- [Task prompt] Find all lines with the word "yourself" in the material, then copy them.

* * *

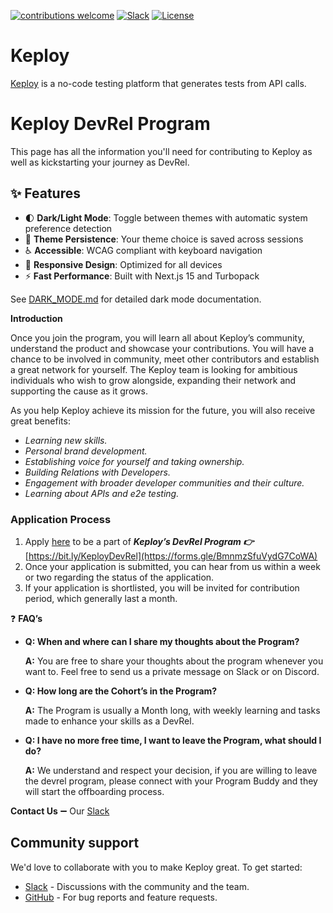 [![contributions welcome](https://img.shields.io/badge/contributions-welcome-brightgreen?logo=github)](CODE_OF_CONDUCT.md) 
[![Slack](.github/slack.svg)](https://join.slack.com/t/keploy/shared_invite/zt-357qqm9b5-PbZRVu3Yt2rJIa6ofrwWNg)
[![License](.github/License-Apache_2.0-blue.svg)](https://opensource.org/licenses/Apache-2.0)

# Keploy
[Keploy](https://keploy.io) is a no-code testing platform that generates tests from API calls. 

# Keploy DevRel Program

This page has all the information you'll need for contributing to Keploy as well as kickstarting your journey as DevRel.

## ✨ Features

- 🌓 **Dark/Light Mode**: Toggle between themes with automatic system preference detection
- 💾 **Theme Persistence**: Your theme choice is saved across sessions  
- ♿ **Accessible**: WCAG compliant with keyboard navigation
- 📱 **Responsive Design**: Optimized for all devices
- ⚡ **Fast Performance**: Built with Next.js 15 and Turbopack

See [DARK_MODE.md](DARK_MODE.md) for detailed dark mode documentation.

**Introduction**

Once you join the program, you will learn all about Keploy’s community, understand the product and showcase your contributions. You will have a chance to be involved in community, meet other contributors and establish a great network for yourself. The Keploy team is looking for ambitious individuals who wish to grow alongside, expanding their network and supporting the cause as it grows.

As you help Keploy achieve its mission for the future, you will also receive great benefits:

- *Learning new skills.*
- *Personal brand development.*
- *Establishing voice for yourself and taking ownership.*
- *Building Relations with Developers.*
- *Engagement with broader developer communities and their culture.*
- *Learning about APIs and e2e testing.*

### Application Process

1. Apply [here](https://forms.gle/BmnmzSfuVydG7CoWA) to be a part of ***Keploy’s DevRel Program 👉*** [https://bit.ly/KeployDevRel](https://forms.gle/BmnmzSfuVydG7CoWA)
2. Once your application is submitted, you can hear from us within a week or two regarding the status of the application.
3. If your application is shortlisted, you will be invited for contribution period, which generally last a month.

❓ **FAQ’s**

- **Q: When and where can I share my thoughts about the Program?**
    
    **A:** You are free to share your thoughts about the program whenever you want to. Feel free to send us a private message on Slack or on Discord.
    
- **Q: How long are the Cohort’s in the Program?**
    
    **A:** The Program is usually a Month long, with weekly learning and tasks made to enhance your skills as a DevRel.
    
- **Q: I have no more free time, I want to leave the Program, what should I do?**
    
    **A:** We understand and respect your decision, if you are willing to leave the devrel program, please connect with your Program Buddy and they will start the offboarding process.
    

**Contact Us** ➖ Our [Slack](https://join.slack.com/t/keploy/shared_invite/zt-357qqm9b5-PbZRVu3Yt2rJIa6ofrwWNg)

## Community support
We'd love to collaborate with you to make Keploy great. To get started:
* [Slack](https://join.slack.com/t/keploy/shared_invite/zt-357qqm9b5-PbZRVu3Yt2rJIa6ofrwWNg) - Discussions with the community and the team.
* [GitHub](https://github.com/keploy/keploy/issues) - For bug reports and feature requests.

* * *

- [Solution for this task]
Once you join the program, you will learn all about Keploy’s community, understand the product and showcase your contributions. You will have a chance to be involved in community, meet other contributors and establish a great network for yourself. The Keploy team is looking for ambitious individuals who wish to grow alongside, expanding their network and supporting the cause as it grows.
- *Establishing voice for yourself and taking ownership.*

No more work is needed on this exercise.